What is a Power-of-Attorney form? It is a legal document where a person (the “Principal”) grants legal authority to another person (“the agent” ) to perform certain acts on behalf of that person.
Why should a person have a Power-of-Attorney form as part of an estate plan?
- Disability – If you become disabled and cannot handle your financial affairs, then someone needs the legal authority to act on your behalf. A Power-of-Attorney form allows you to select the person who has the legal authority to act for you if you become disabled. If you become disabled and do not have a Power-of-Attorney form, then your family may be required to file a guardianship petition in the Orphans’ Court of your county courthouse. This court proceeding is expensive, and the court may appoint someone that you would not have chosen to handle your affairs.
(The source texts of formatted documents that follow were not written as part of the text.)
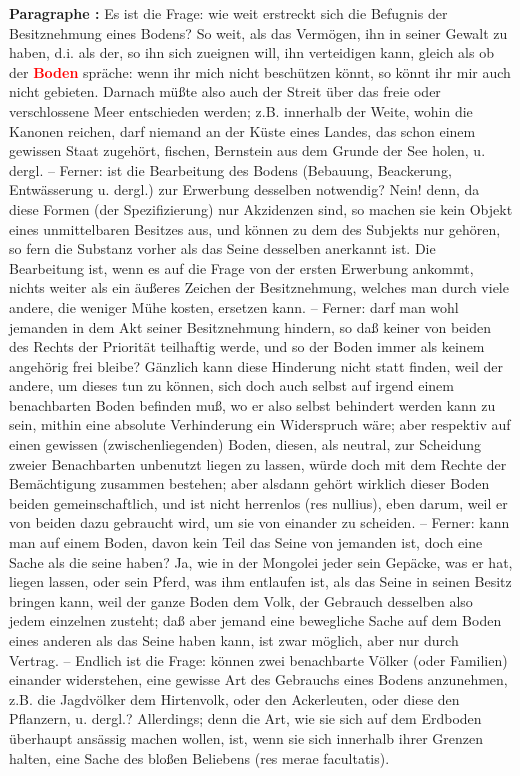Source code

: \documentclass[a4paper,12pt,twoside]{book}
\newcommand{\match}[1]{\textcolor{red}{\textbf{#1}}}
\begin{document}
	\textbf{Paragraphe : }Es ist die Frage: wie weit erstreckt sich die Befugnis der Besitznehmung eines Bodens? So weit, als das Vermögen, ihn in seiner Gewalt zu haben, d.i. als der, so ihn sich zueignen will, ihn verteidigen kann, gleich als ob der \match{Boden} spräche: wenn ihr mich nicht beschützen könnt, so könnt ihr mir auch nicht gebieten. Darnach müßte also auch der Streit über das freie oder verschlossene Meer entschieden werden; z.B. innerhalb der Weite, wohin die Kanonen reichen, darf niemand an der Küste eines Landes, das schon einem gewissen  Staat zugehört, fischen, Bernstein aus dem Grunde der See holen, u. dergl. – Ferner: ist die Bearbeitung des Bodens (Bebauung, Beackerung, Entwässerung u. dergl.) zur Erwerbung desselben notwendig? Nein! denn, da diese Formen (der Spezifizierung) nur Akzidenzen sind, so machen sie kein Objekt eines unmittelbaren Besitzes aus, und können zu dem des Subjekts nur gehören, so fern die Substanz vorher als das Seine desselben anerkannt ist. Die Bearbeitung ist, wenn es auf die Frage von der ersten Erwerbung ankommt, nichts weiter als ein äußeres Zeichen der Besitznehmung, welches man durch viele andere, die weniger Mühe kosten, ersetzen kann. – Ferner: darf man wohl jemanden in dem Akt seiner Besitznehmung hindern, so daß keiner von beiden des Rechts der Priorität teilhaftig werde, und so der Boden immer als keinem angehörig frei bleibe? Gänzlich kann diese Hinderung nicht statt finden, weil der andere, um dieses tun zu können, sich doch auch selbst auf irgend einem benachbarten Boden befinden muß, wo er also selbst behindert werden kann zu sein, mithin eine absolute Verhinderung ein Widerspruch wäre; aber respektiv auf einen gewissen (zwischenliegenden) Boden, diesen, als neutral, zur Scheidung zweier Benachbarten unbenutzt liegen zu lassen, würde doch mit dem Rechte der Bemächtigung zusammen bestehen; aber alsdann gehört wirklich dieser Boden beiden gemeinschaftlich, und ist nicht herrenlos (res nullius), eben darum, weil er von beiden dazu gebraucht wird, um sie von einander zu scheiden. – Ferner: kann man auf einem Boden, davon kein Teil das Seine von jemanden ist, doch eine Sache als die seine haben? Ja, wie in der Mongolei jeder sein Gepäcke, was er hat, liegen lassen, oder sein Pferd, was ihm entlaufen ist, als das Seine in seinen Besitz bringen kann, weil der ganze Boden dem Volk, der Gebrauch desselben also jedem einzelnen zusteht; daß aber jemand eine bewegliche Sache auf dem Boden eines anderen als das Seine haben kann, ist zwar möglich, aber nur durch Vertrag. – Endlich ist die Frage: können zwei benachbarte  Völker (oder Familien) einander widerstehen, eine gewisse Art des Gebrauchs eines Bodens anzunehmen, z.B. die Jagdvölker dem Hirtenvolk, oder den Ackerleuten, oder diese den Pflanzern, u. dergl.? Allerdings; denn die Art, wie sie sich auf dem Erdboden überhaupt ansässig machen wollen, ist, wenn sie sich innerhalb ihrer Grenzen halten, eine Sache des bloßen Beliebens (res merae facultatis). 
	
\end{document}

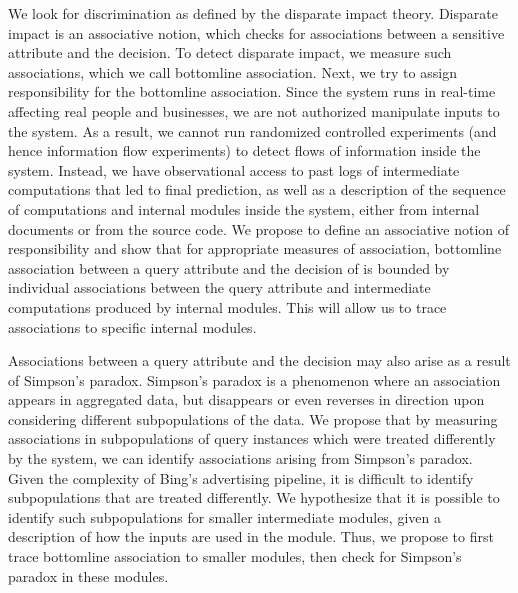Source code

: \documentclass[10pt, onecolumn]{report}
\begin{document}
We look for discrimination as defined by the disparate impact theory. Disparate impact
is an associative notion, which checks for associations between a sensitive attribute
and the decision. To detect disparate impact, we measure such associations, which we call
bottomline association. Next, we try to assign responsibility for the bottomline association.
Since the system runs in real-time affecting real people and businesses, we 
are not authorized manipulate inputs to the system. As a result, we cannot run randomized 
controlled experiments (and hence information flow experiments) to detect
flows of information inside the system. Instead, we have observational access to past logs
of intermediate computations that led to final prediction, as well as
a description of the sequence of computations and internal 
modules inside the system, either from internal documents or from the source code. 
We propose to define an associative notion of responsibility and show 
that for appropriate measures of association, 
bottomline association between a query attribute and the decision of 
is bounded by individual associations between the query attribute
and intermediate computations produced by internal modules. 
This will allow us to trace associations to specific internal modules. 

Associations between a query attribute and the decision may also arise
as a result of Simpson's paradox. Simpson's paradox is a phenomenon 
where an association appears in aggregated data, but disappears 
or even reverses in direction upon considering different subpopulations of the data.
We propose that by measuring associations in 
subpopulations of query instances which were treated differently by the system, 
we can identify associations arising from Simpson's paradox. 
Given the complexity of Bing's advertising pipeline, it is difficult to identify
subpopulations that are treated differently. We hypothesize that it is possible to identify 
such subpopulations for smaller intermediate modules, given a 
description of how the inputs are used in the module. Thus, we propose to first 
trace bottomline association to smaller modules, then check for Simpson's
paradox in these modules.
\end{document}
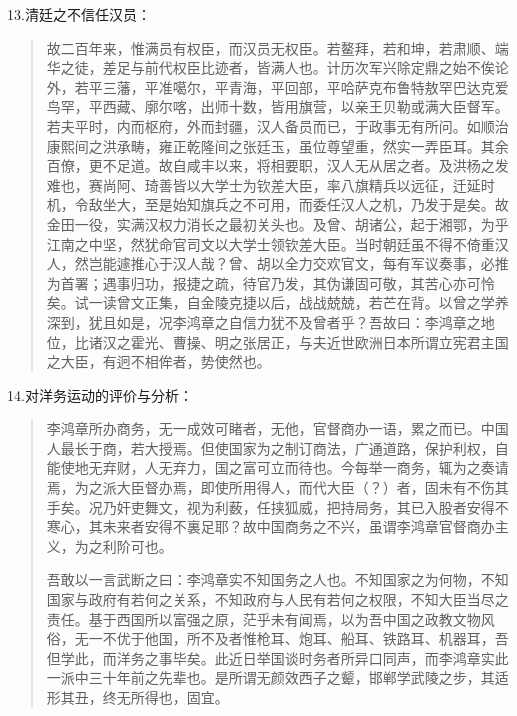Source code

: 13.清廷之不信任汉员：
\begin{quotation}
故二百年来，惟满员有权臣，而汉员无权臣。若鳌拜，若和坤，若肃顺、端华之徒，差足与前代权臣比迹者，皆满人也。计历次军兴除定鼎之始不俟论外，若平三藩，平准噶尔，平青海，平回部，平哈萨克布鲁特敖罕巴达克爱鸟罕，平西藏、廓尔喀，出师十数，皆用旗营，以亲王贝勒或满大臣督军。若夫平时，内而枢府，外而封疆，汉人备员而已，于政事无有所问。如顺治康熙间之洪承畴，雍正乾隆间之张廷玉，虽位尊望重，然实一弄臣耳。其余百僚，更不足道。故自咸丰以来，将相要职，汉人无从居之者。及洪杨之发难也，赛尚阿、琦善皆以大学士为钦差大臣，率八旗精兵以远征，迁延时机，令敌坐大，至是始知旗兵之不可用，而委任汉人之机，乃发于是矣。故金田一役，实满汉权力消长之最初关头也。及曾、胡诸公，起于湘鄂，为乎江南之中坚，然犹命官司文以大学士领钦差大臣。当时朝廷虽不得不倚重汉人，然岂能遽推心于汉人哉？曾、胡以全力交欢官文，每有军议奏事，必推为首署；遇事归功，报捷之疏，待官乃发，其伪谦固可敬，其苦心亦可怜矣。试一读曾文正集，自金陵克捷以后，战战兢兢，若芒在背。以曾之学养深到，犹且如是，况李鸿章之自信力犹不及曾者乎？吾故曰：李鸿章之地位，比诸汉之霍光、曹操、明之张居正，与夫近世欧洲日本所谓立宪君主国之大臣，有迥不相侔者，势使然也。
\end{quotation}


14.对洋务运动的评价与分析：
\begin{quotation}
李鸿章所办商务，无一成效可睹者，无他，官督商办一语，累之而已。中国人最长于商，若大授焉。但使国家为之制订商法，广通道路，保护利权，自能使地无弃财，人无弃力，国之富可立而待也。今每举一商务，辄为之奏请焉，为之派大臣督办焉，即使所用得人，而代大臣（？）者，固未有不伤其手矣。况乃奸吏舞文，视为利薮，任挟狐威，把持局务，其已入股者安得不寒心，其未来者安得不裏足耶？故中国商务之不兴，虽谓李鸿章官督商办主义，为之利阶可也。

吾敢以一言武断之曰：李鸿章实不知国务之人也。不知国家之为何物，不知国家与政府有若何之关系，不知政府与人民有若何之权限，不知大臣当尽之责任。基于西国所以富强之原，茫乎未有闻焉，以为吾中国之政教文物风俗，无一不优于他国，所不及者惟枪耳、炮耳、船耳、铁路耳、机器耳，吾但学此，而洋务之事毕矣。此近日举国谈时务者所异口同声，而李鸿章实此一派中三十年前之先辈也。是所谓无颜效西子之颦，邯郸学武陵之步，其适形其丑，终无所得也，固宜。
\end{quotation}

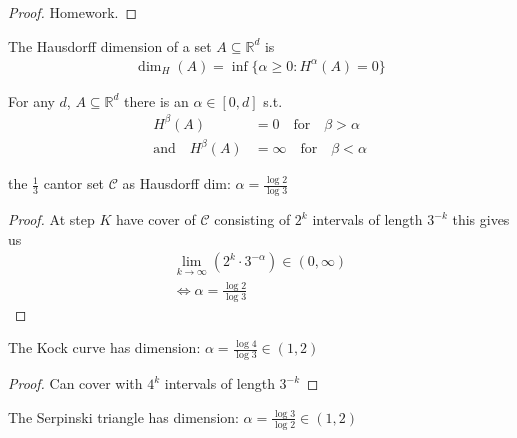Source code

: \begin{proof}
	Homework.
\end{proof}

\begin{definition}
	The Hausdorff dimension of a set $A \subseteq \mathbb{R}^d$ is
	\begin{align*}
		\dim_{H} (A) = \inf\{\alpha \geq 0 : H^{\alpha} (A) = 0 \}
	\end{align*}
\end{definition}

\begin{lemma}
	For any $d$, $A \subseteq \mathbb{R}^d$ there is an $\alpha \in [0,d]$ s.t.
	\begin{align*}
					H^{\beta} (A) &= 0 \quad \text{for} \quad  \beta > \alpha \\
		\text{and} \quad H^{\beta} (A) &= \infty \quad \text{for} \quad \beta < \alpha
	\end{align*}
\end{lemma}


\begin{example}
	the $\frac{1}{3}$ cantor set $\mathcal{C}$ as Hausdorff dim: $\alpha = \frac{\log 2}{\log 3}$
	\begin{proof}
		At step $K$ have cover of $\mathcal{C}$ consisting of $2^{k}$ intervals of length $3^{-k}$ this gives us
		\begin{align*}
		\lim_{k \to \infty} (2^{k}\cdot 3^{-\alpha}) \in (0, \infty) \\
		\iff \alpha = \frac{\log 2}{\log 3}
		\end{align*}
	\end{proof}

\end{example}

\begin{example}
	The Kock curve has dimension: $\alpha = \frac{\log 4}{\log 3} \in (1,2)$
	\begin{proof}
		Can cover with $4^{k}$ intervals of length $3^{-k}$
	\end{proof}

\end{example}

\begin{example}
	The Serpinski triangle has dimension: $\alpha = \frac{\log 3}{\log 2} \in (1,2)$
\end{example}

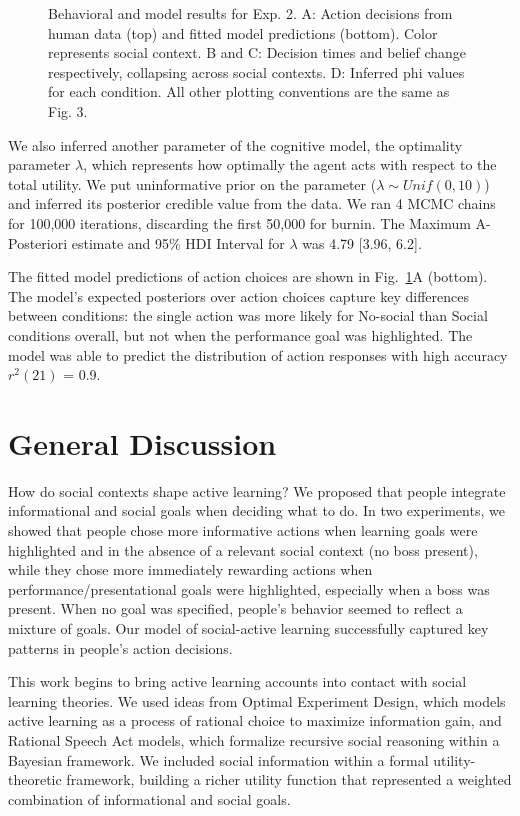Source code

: \documentclass[10pt, letterpaper]{article}
\newenvironment{CodeChunk}{}{}
\begin{document}
\begin{CodeChunk}
\begin{figure}[H]
{}

\caption[Behavioral and model results for Exp]{Behavioral and model results for Exp. 2. A: Action decisions from human data (top) and fitted model predictions (bottom). Color represents social context. B and C: Decision times and belief change respectively, collapsing across social contexts. D: Inferred phi values for each condition. All other plotting conventions are the same as Fig. 3.}\label{fig:e2_results}
\end{figure}
\end{CodeChunk}

We also inferred another parameter of the cognitive model, the
optimality parameter \(\lambda\), which represents how optimally the
agent acts with respect to the total utility. We put uninformative prior
on the parameter (\(\lambda \sim Unif(0,10)\)) and inferred its
posterior credible value from the data. We ran 4 MCMC chains for 100,000
iterations, discarding the first 50,000 for burnin. The Maximum A-
Posteriori estimate and 95\% HDI Interval for \(\lambda\) was 4.79
{[}3.96, 6.2{]}.

The fitted model predictions of action choices are shown in
Fig.~\ref{fig:e2_results}A (bottom). The model's expected posteriors
over action choices capture key differences between conditions: the
single action was more likely for No-social than Social conditions
overall, but not when the performance goal was highlighted. The model
was able to predict the distribution of action responses with high
accuracy \(r^2(21)\) = 0.9.

\hypertarget{general-discussion}{%
\section{General Discussion}\label{general-discussion}}

How do social contexts shape active learning? We proposed that people
integrate informational and social goals when deciding what to do. In
two experiments, we showed that people chose more informative actions
when learning goals were highlighted and in the absence of a relevant
social context (no boss present), while they chose more immediately
rewarding actions when performance/presentational goals were
highlighted, especially when a boss was present. When no goal was
specified, people's behavior seemed to reflect a mixture of goals. Our
model of social-active learning successfully captured key patterns in
people's action decisions.

This work begins to bring active learning accounts into contact with
social learning theories. We used ideas from Optimal Experiment Design,
which models active learning as a process of rational choice to maximize
information gain, and Rational Speech Act models, which formalize
recursive social reasoning within a Bayesian framework. We included
social information within a formal utility-theoretic framework, building
a richer utility function that represented a weighted combination of
informational and social goals.
\end{document}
- Convenience – If you are unavailable to handle a financial transaction, then your Agent can sign legal paperwork on your behalf.
- Privacy – Transactions occurring via a durable Power-of-Attorney are kept private assuming that the Agent acts as authorized and in accordance with the Principal’s expectations. If you become disabled and the court appoints a guardian to act for you, then the guardian must file reports with the court documenting the transactions that were performed for you.
- Inexpensive – Executing a Power-of-Attorney form is inexpensive as compared to the alternative guardianship process.